Sift through the material below and return the lines with "state".

☆ ☆ ☆ ☆ ☆

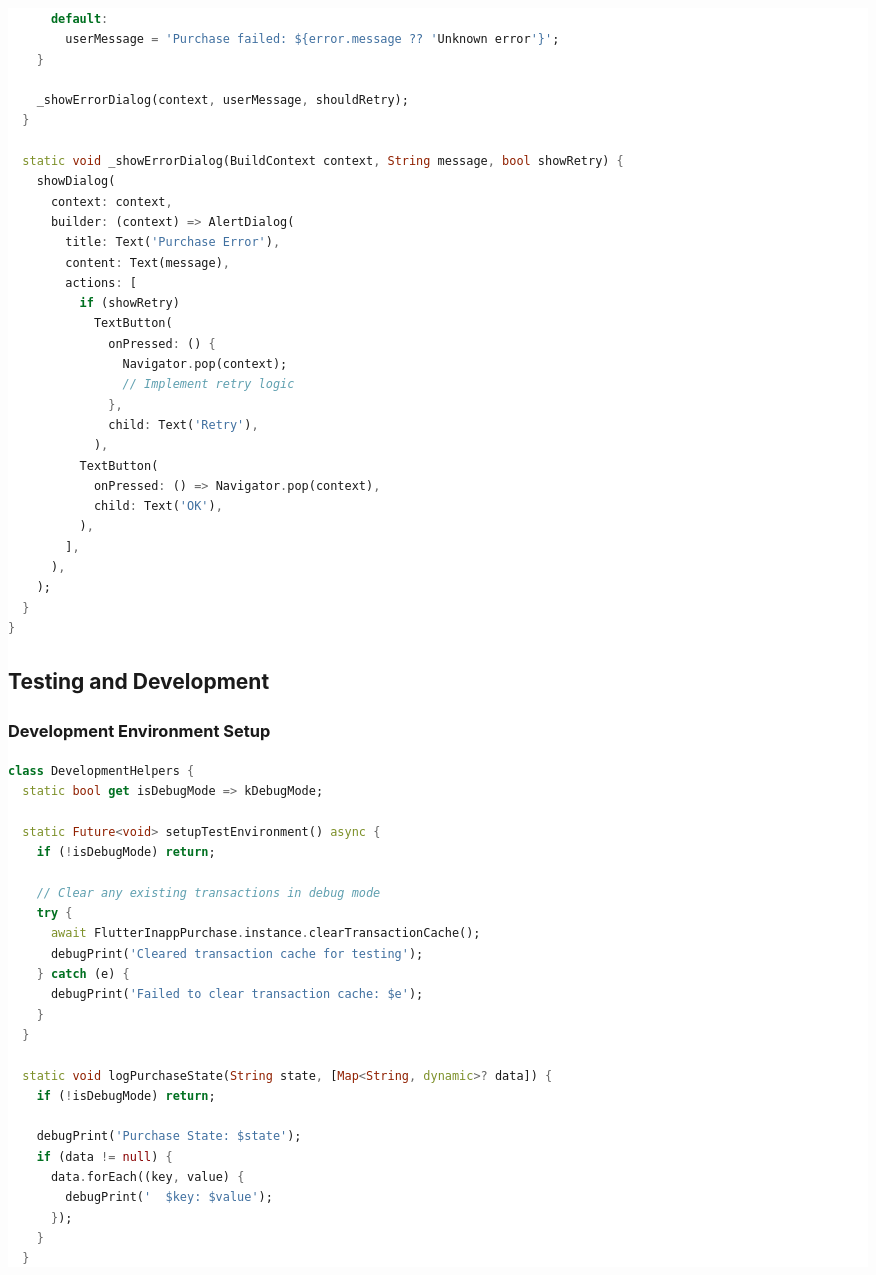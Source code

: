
 ```dart
      default:
        userMessage = 'Purchase failed: ${error.message ?? 'Unknown error'}';
    }
    
    _showErrorDialog(context, userMessage, shouldRetry);
  }
  
  static void _showErrorDialog(BuildContext context, String message, bool showRetry) {
    showDialog(
      context: context,
      builder: (context) => AlertDialog(
        title: Text('Purchase Error'),
        content: Text(message),
        actions: [
          if (showRetry)
            TextButton(
              onPressed: () {
                Navigator.pop(context);
                // Implement retry logic
              },
              child: Text('Retry'),
            ),
          TextButton(
            onPressed: () => Navigator.pop(context),
            child: Text('OK'),
          ),
        ],
      ),
    );
  }
}
```

## Testing and Development

### Development Environment Setup

```dart
class DevelopmentHelpers {
  static bool get isDebugMode => kDebugMode;
  
  static Future<void> setupTestEnvironment() async {
    if (!isDebugMode) return;
    
    // Clear any existing transactions in debug mode
    try {
      await FlutterInappPurchase.instance.clearTransactionCache();
      debugPrint('Cleared transaction cache for testing');
    } catch (e) {
      debugPrint('Failed to clear transaction cache: $e');
    }
  }
  
  static void logPurchaseState(String state, [Map<String, dynamic>? data]) {
    if (!isDebugMode) return;
    
    debugPrint('Purchase State: $state');
    if (data != null) {
      data.forEach((key, value) {
        debugPrint('  $key: $value');
      });
    }
  }
```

☆ ☆ ☆ ☆ ☆

* **Answer section**:
  static void logPurchaseState(String state, [Map<String, dynamic>? data]) {
    debugPrint('Purchase State: $state');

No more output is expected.